Martin J. Levine reviews
Boneyarn
by David Mills
Boneyard
by David Mills
Ashland Poetry Press
February 2021
Paperback, 144 pages
$17.95
In 1991, workers excavating land in lower Manhattan discovered the remains of 419 free and enslaved Africans, part of a burial ground for thousands, its very existence having been forgotten until that discovery.
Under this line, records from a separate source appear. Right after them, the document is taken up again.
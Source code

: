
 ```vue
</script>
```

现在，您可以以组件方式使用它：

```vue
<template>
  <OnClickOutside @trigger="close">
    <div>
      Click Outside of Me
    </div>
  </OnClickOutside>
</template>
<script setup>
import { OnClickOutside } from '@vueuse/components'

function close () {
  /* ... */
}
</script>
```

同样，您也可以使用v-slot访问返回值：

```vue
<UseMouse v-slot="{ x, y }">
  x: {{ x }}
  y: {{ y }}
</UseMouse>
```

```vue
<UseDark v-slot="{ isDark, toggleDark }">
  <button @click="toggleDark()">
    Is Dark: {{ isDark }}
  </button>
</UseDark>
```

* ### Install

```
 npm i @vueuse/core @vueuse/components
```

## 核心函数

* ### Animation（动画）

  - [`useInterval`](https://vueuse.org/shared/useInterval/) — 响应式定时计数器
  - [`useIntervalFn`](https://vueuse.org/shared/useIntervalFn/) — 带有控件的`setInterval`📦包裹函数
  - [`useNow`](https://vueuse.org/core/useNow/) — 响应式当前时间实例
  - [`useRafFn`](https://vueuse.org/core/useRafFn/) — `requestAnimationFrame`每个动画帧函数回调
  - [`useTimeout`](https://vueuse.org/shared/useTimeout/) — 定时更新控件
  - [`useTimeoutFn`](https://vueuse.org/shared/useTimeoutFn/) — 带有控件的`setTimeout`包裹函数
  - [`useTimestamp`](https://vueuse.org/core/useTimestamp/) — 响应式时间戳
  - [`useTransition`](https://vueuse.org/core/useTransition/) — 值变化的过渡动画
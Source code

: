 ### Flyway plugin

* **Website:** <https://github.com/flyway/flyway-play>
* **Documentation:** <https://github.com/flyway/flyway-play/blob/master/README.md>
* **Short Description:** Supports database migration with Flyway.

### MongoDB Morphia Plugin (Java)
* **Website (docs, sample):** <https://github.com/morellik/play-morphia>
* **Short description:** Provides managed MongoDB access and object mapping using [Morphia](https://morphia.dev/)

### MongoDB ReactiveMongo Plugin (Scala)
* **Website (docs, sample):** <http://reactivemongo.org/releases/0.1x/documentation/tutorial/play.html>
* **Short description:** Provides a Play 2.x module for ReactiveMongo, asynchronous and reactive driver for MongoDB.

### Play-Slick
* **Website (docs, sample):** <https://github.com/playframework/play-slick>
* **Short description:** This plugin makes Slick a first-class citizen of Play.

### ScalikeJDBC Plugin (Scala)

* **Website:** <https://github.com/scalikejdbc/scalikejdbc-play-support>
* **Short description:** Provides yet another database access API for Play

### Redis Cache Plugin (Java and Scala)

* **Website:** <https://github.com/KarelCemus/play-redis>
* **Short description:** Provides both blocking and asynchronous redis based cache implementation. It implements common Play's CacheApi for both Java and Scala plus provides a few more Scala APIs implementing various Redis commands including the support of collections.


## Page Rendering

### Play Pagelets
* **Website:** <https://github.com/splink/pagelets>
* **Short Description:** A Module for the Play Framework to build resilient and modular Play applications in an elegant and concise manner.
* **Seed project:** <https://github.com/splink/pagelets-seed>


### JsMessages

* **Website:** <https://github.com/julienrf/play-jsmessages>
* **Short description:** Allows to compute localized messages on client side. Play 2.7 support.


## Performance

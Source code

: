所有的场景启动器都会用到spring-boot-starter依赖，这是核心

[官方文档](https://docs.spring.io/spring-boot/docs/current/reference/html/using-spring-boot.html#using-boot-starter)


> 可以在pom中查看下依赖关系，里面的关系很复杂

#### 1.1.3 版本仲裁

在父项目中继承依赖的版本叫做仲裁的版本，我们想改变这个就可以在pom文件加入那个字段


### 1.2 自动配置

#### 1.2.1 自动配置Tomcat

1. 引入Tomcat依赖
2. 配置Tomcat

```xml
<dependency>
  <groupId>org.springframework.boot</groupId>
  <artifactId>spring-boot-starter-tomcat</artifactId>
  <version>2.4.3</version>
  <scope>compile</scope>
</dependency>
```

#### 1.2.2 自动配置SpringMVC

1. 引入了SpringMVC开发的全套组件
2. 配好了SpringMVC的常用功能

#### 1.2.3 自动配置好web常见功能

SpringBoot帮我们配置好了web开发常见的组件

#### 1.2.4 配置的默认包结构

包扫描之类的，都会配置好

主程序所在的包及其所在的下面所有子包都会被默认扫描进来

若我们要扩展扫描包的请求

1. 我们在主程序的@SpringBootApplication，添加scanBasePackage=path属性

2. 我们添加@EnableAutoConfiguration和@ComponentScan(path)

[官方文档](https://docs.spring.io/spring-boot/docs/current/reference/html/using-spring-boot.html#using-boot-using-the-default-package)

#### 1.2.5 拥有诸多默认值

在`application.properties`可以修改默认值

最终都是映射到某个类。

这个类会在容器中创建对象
The final, and in some ways most terrible, indignity those buried there suffered was the robbery of their memory. David Mills, in his poetry collection Boneyarn, takes a valiant step toward restoring it. Mills has pieced together from the conclusions of scholars, historical records of the community, and his own imagination, vivid portraits of some of those people. In “To the Bones: About the Beads: Talking,” he extrapolates from the 110 beads found with one set of remains the memory of the respect their owner held in Africa, retained during her servitude. In “Which/One,” Mills considers that the names of two women hanged for rebellion are known, but not which one was temporarily reprieved until the child she carried was born.
Boneyarn is sometimes gut-wrenching, but always moving, and is an important document of the lives of many who were too long forgotten.
David Mills is the author of The Sudden Country and The Dream Detective. He has received fellowships from the New York Foundation for the Arts, The American Antiquarian Society, and The Queens Council on the Arts.
Martin J. Levine’s poetry has been anthologized in the book It Is the Poem Sing into Your Eyes, published in Measure magazine, and featured on WBAI radio.